> _Prompt_
For the records below, work out the number of lines holding "dans" and reply with only that.

> _Given entries_
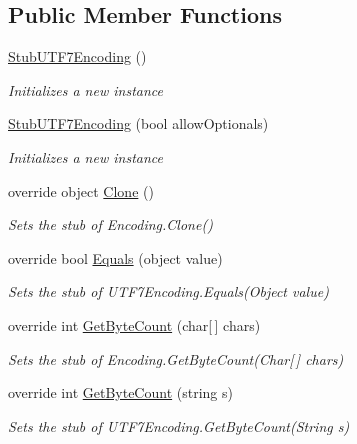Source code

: \subsection*{Public Member Functions}
\begin{DoxyCompactItemize}
\item 
\hyperlink{class_system_1_1_text_1_1_fakes_1_1_stub_u_t_f7_encoding_a51952e1ebb1b95343716bf694b9468df}{Stub\-U\-T\-F7\-Encoding} ()
\begin{DoxyCompactList}\small\item\em Initializes a new instance\end{DoxyCompactList}\item 
\hyperlink{class_system_1_1_text_1_1_fakes_1_1_stub_u_t_f7_encoding_ae93c530955aee11c64f5d52b02a44bd3}{Stub\-U\-T\-F7\-Encoding} (bool allow\-Optionals)
\begin{DoxyCompactList}\small\item\em Initializes a new instance\end{DoxyCompactList}\item 
override object \hyperlink{class_system_1_1_text_1_1_fakes_1_1_stub_u_t_f7_encoding_a3ab02149078f70e0f73474ba6fc02d86}{Clone} ()
\begin{DoxyCompactList}\small\item\em Sets the stub of Encoding.\-Clone()\end{DoxyCompactList}\item 
override bool \hyperlink{class_system_1_1_text_1_1_fakes_1_1_stub_u_t_f7_encoding_a49571ea414be0277c9860a9dd206fee9}{Equals} (object value)
\begin{DoxyCompactList}\small\item\em Sets the stub of U\-T\-F7\-Encoding.\-Equals(\-Object value)\end{DoxyCompactList}\item 
override int \hyperlink{class_system_1_1_text_1_1_fakes_1_1_stub_u_t_f7_encoding_a7fb1d5b3c5609fb42f3af232f0f77fbf}{Get\-Byte\-Count} (char\mbox{[}$\,$\mbox{]} chars)
\begin{DoxyCompactList}\small\item\em Sets the stub of Encoding.\-Get\-Byte\-Count(\-Char\mbox{[}$\,$\mbox{]} chars)\end{DoxyCompactList}\item 
override int \hyperlink{class_system_1_1_text_1_1_fakes_1_1_stub_u_t_f7_encoding_ae812b41adeae870716be685512d23491}{Get\-Byte\-Count} (string s)
\begin{DoxyCompactList}\small\item\em Sets the stub of U\-T\-F7\-Encoding.\-Get\-Byte\-Count(\-String s)\end{DoxyCompactList}\item 

\end{DoxyCompactItemize}
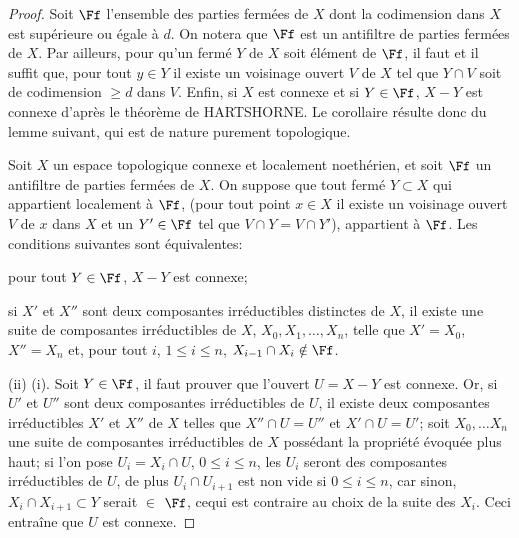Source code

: \begin{proof}
Soit $\Ff$ l'ensemble des parties ferm\'ees de $X$ dont la codimension dans $X$ est sup\'erieure ou \'egale \`a $d$. On notera que $\Ff$ est un antifiltre de parties ferm\'ees de $X$. Par ailleurs, pour qu'un ferm\'e $Y$ de $X$ soit \'el\'ement de $\Ff$, il faut et il suffit que, pour tout $y\in Y$ il existe un voisinage ouvert $V$ de $X$ tel que $Y\cap V$ soit de codimension $\geq d$ dans $V$. Enfin, si $X$ est connexe et si $Y\in \Ff$, $X-Y$ est connexe d'apr\`es le th\'eor\`eme de HARTSHORNE. Le corollaire r\'esulte donc du lemme suivant, qui est de nature purement topologique.

\begin{lemme} \label{III.3.8}
Soit $X$ un espace topologique connexe et localement noeth\'erien, et soit $\Ff$ un antifiltre de parties ferm\'ees de $X$. On suppose que tout ferm\'e $Y\subset X$ qui appartient localement \`a $\Ff$, (\ie pour tout point $x\in X$ il existe un voisinage ouvert $V$ de $x$ dans $X$ et un $Y'\in \Ff$ tel que $V\cap Y=V\cap Y'$), appartient \`a $\Ff$. Les conditions suivantes sont \'equivalentes:
\begin{enumeratei}

\item
pour tout $Y\in \Ff$, $X-Y$ est connexe;

\item
si $X'$ et $X''$ sont deux composantes irr\'eductibles distinctes de $X$, il existe une suite de composantes irr\'eductibles de $X$, $X_0, X_1, \ldots, X_n$, telle que $X'=X_0$, $X''=X_n$ et, pour tout $i$, $1\leq i\leq n$, $X_{i-1} \cap X_i \notin \Ff$.
\end{enumeratei}
\end{lemme}

(ii) \ALORS (i). Soit $Y\in \Ff$, il faut prouver que l'ouvert $U=X-Y$ est connexe. Or, si $U'$ et $U''$ sont deux composantes irr\'eductibles de $U$, il existe deux composantes irr\'eductibles $X'$ et $X''$ de $X$ telles que $X''\cap U=U''$ et $X'\cap U=U'$; soit $X_0, \ldots X_n$ une suite de composantes irr\'eductibles de $X$ poss\'edant la propri\'et\'e \'evoqu\'ee plus haut; si l'on pose $U_i=X_i\cap U$, $0\leq i\leq n$, les $U_i$ seront des composantes irr\'eductibles de $U$, de plus $U_{i}\cap U_{i+1}$ est non vide si $0\leq i\leq n$, car sinon, {$X_{i}\cap X_{i+1} \subset Y$} serait $\in$ $\Ff$, ce\pageoriginaled qui est contraire au choix de la suite des $X_i$. Ceci entra\^ine que $U$ est connexe.


\end{proof}
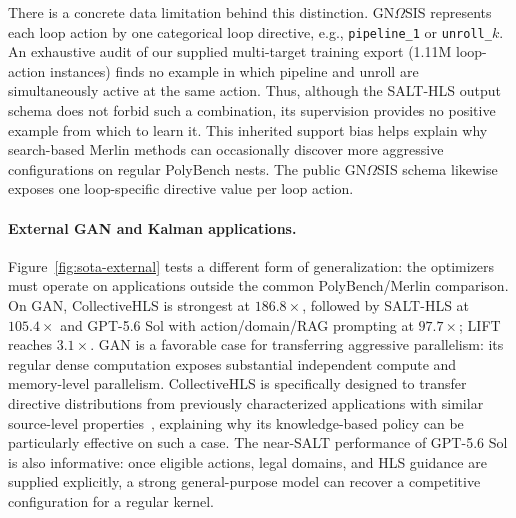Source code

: There is a concrete data limitation behind this distinction.
GN$\Omega$SIS represents each loop action by one categorical loop
directive, e.g., \texttt{pipeline\_1} or \texttt{unroll\_$k$}.
An exhaustive audit of our supplied multi-target training export
(1.11M loop-action instances) finds no example in which pipeline and
unroll are simultaneously active at the same action. Thus, although
the SALT-HLS output schema does not forbid such a combination, its
supervision provides no positive example from which to learn it. This
inherited support bias helps explain why search-based Merlin methods can
occasionally discover more aggressive configurations on regular
PolyBench nests. The public GN$\Omega$SIS schema likewise exposes one
loop-specific directive value per loop action. \cite{ferikoglou2026gnomegasis}

\paragraph{External GAN and Kalman applications.}
Figure~\ref{fig:sota-external} tests a different form of generalization:
the optimizers must operate on applications outside the common
PolyBench/Merlin comparison. On GAN, CollectiveHLS is strongest at
$186.8\times$, followed by SALT-HLS at $105.4\times$ and
GPT-5.6 Sol with action/domain/RAG prompting at $97.7\times$;
LIFT reaches $3.1\times$. GAN is a favorable case for transferring
aggressive parallelism: its regular dense computation exposes substantial
independent compute and memory-level parallelism. CollectiveHLS is
specifically designed to transfer directive distributions from
previously characterized applications with similar source-level
properties~\cite{ferikoglou2024collectivehls}, explaining why its
knowledge-based policy can be particularly effective on such a case.
The near-SALT performance of GPT-5.6 Sol is also informative: once
eligible actions, legal domains, and HLS guidance are supplied explicitly,
a strong general-purpose model can recover a competitive configuration
for a regular kernel.

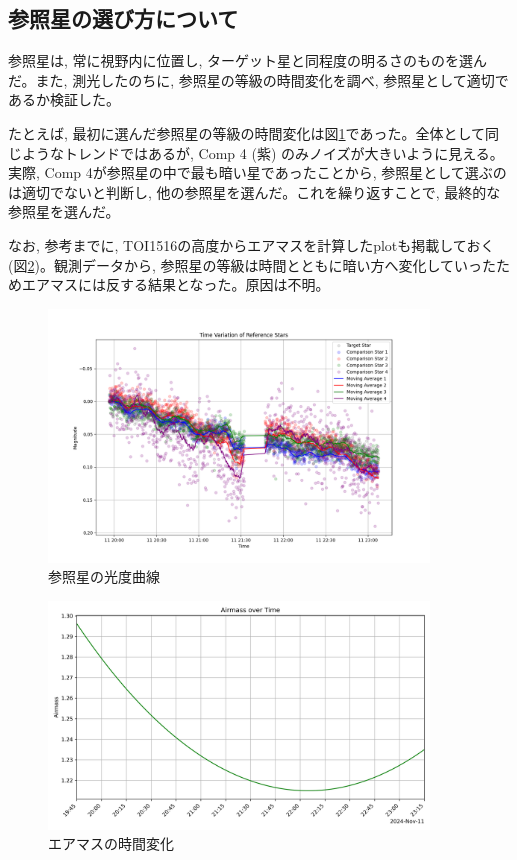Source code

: \documentclass[dvipdfmx,a4paper]{jsarticle}
\begin{document}
\subsection{参照星の選び方について}
参照星は, 常に視野内に位置し, ターゲット星と同程度の明るさのものを選んだ。また, 測光したのちに, 参照星の等級の時間変化を調べ, 参照星として適切であるか検証した。

たとえば, 最初に選んだ参照星の等級の時間変化は図\ref{fig:comp}であった。全体として同じようなトレンドではあるが, Comp 4 (紫) のみノイズが大きいように見える。実際, Comp 4が参照星の中で最も暗い星であったことから, 参照星として選ぶのは適切でないと判断し, 他の参照星を選んだ。これを繰り返すことで, 最終的な参照星を選んだ。

なお, 参考までに, TOI1516の高度からエアマスを計算したplotも掲載しておく (図\ref{fig:airmass})。観測データから, 参照星の等級は時間とともに暗い方へ変化していったためエアマスには反する結果となった。原因は不明。

\begin{figure}[H]
  \centering
  \includegraphics[width=0.9\textwidth]{./fig/light_curve_comp_first.png}
  \caption{参照星の光度曲線}
  \label{fig:comp}
\end{figure}

\begin{figure}[H]
  \centering
  \includegraphics[width=0.9\textwidth]{./fig/airmass_over_time.png}
  \caption{エアマスの時間変化}
  \label{fig:airmass}
\end{figure}
\end{document}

> _Answer to this exercise_
2